Amnesty International has ince again condemned the recent honor killing of a gay man in Iran, renewing its calls on the country to repeal laws criminalizing consensual same-sex relations.
Marking the the International Day Against Homophobia, Biphobia, Intersex-phobia, and Transphobia (LGBT), Amnesty said Monday that the horrifying murder of 20-year-old Alireza Fazeley Mobfared by his own relatives shows “how the criminalization of consensual same-sex sexual conduct and gender nonconformity perpetuates systemic violence and discrimination” against LGBT people.
It also “highlights the urgent need for the Iranian authorities to enact and implement laws to protect the human rights” of LGBT people in Iran and the rest of the countries that outlaw same-sex relationships.
Alireza was killed on May 4 by his half-brother and cousins, who slit his throat and dumped his body under a tree near the Ahvaz, the capital of the southwestern Khuzestan Province.
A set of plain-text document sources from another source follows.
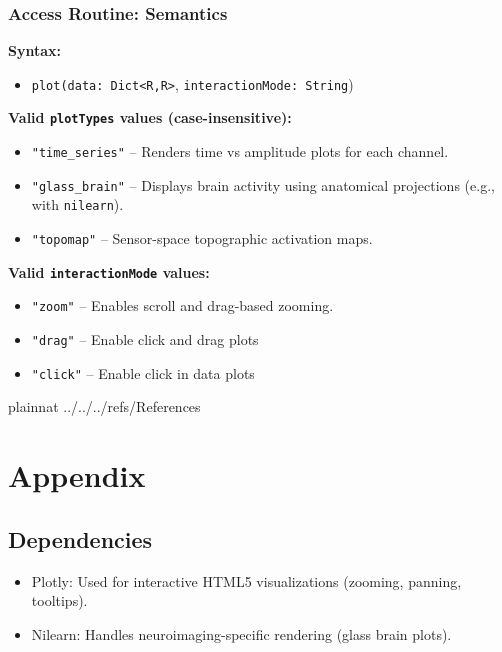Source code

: \documentclass[12pt, titlepage]{article}
\begin{document}
\subsubsection{Access Routine: Semantics}

\noindent\textbf{Syntax:}
\begin{itemize}
  \item \texttt{plot(data: Dict<R,R>},  \texttt{interactionMode: String})
\end{itemize}

\noindent\textbf{Valid \texttt{plotTypes} values (case-insensitive):}
\begin{itemize}
  \item \texttt{"time\_series"} – Renders time vs amplitude plots for each channel.
  \item \texttt{"glass\_brain"} – Displays brain activity using anatomical projections (e.g., with \texttt{nilearn}).
  \item \texttt{"topomap"} – Sensor-space topographic activation maps.
\end{itemize}

\noindent\textbf{Valid \texttt{interactionMode} values:}
\begin{itemize}
  \item \texttt{"zoom"} – Enables scroll and drag-based zooming.
  \item \texttt{"drag"} – Enable click and drag plots
  \item \texttt{"click"} – Enable click in data plots
\end{itemize}
\newpage

 {plainnat}
 {../../../refs/References}

\newpage

\section{Appendix} \label{Appendix}

\subsection{ Dependencies}
\begin{itemize}
\item Plotly: Used for interactive HTML5 visualizations (zooming, panning, tooltips).


\item Nilearn: Handles neuroimaging-specific rendering (glass brain plots).


\end{itemize}
\end{document}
He was reportedly planning to flee Iran over fears that his family would harm him or just hand him over to the authorities.
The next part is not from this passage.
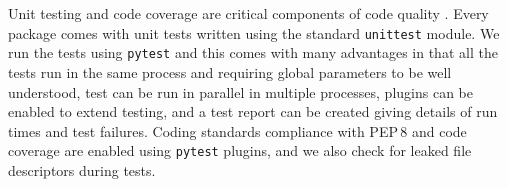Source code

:Unit testing and code coverage are critical components of code quality \citep{2018SPIE10707-10J}.
Every package comes with unit tests written using the standard \texttt{unittest} module.
We run the tests using \texttt{pytest} \citep{pytest} and this comes with many advantages in that all the tests run in the same process and requiring global parameters to be well understood, test can be run in parallel in multiple processes, plugins can be enabled to extend testing, and a test report can be created giving details of run times and test failures.
Coding standards compliance with PEP\,8 \citep{pep8} and code coverage are enabled using \texttt{pytest} plugins, and we also check for leaked file descriptors during tests.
Police have reportedly opened an investigation but so far no arrests haven’t made.
Amnesty International urged the authorities to “promptly conduct an independent, impartial and effective criminal investigation into the murder” and “bring those responsible to account in fair trials and without recourse to the death penalty.”
“Investigations must examine whether the crime was motivated by hostility and prejudice on the grounds of his gender identity and sexual orientation.”
The sources said Alireza had endured years of harassment but went to police because he knew he would be arrested and possibly executed.
Iranian laws criminalize consensual same-sex relations, including through the application of the death penalty, and flogging, and ban clothing, hairstyles, and other forms of gender expression that do not conform to strict gender “norms” enforced by the establishment, according to Amnesty International.
“These laws foster a permissive climate for homophobic and transphobic hate crimes and legitimize violent, including deadly, attacks against people on the grounds of their real or perceived sexual orientation or gender identity,” Diana Eltahawy, deputy director for the Middle East and North Africa at the group, said in a statement.
“The Iranian authorities’ brazen disregard for the lives and safety of LGBT people and the prevailing climate of impunity for such crimes raise the alarm that his murder could go unpunished.”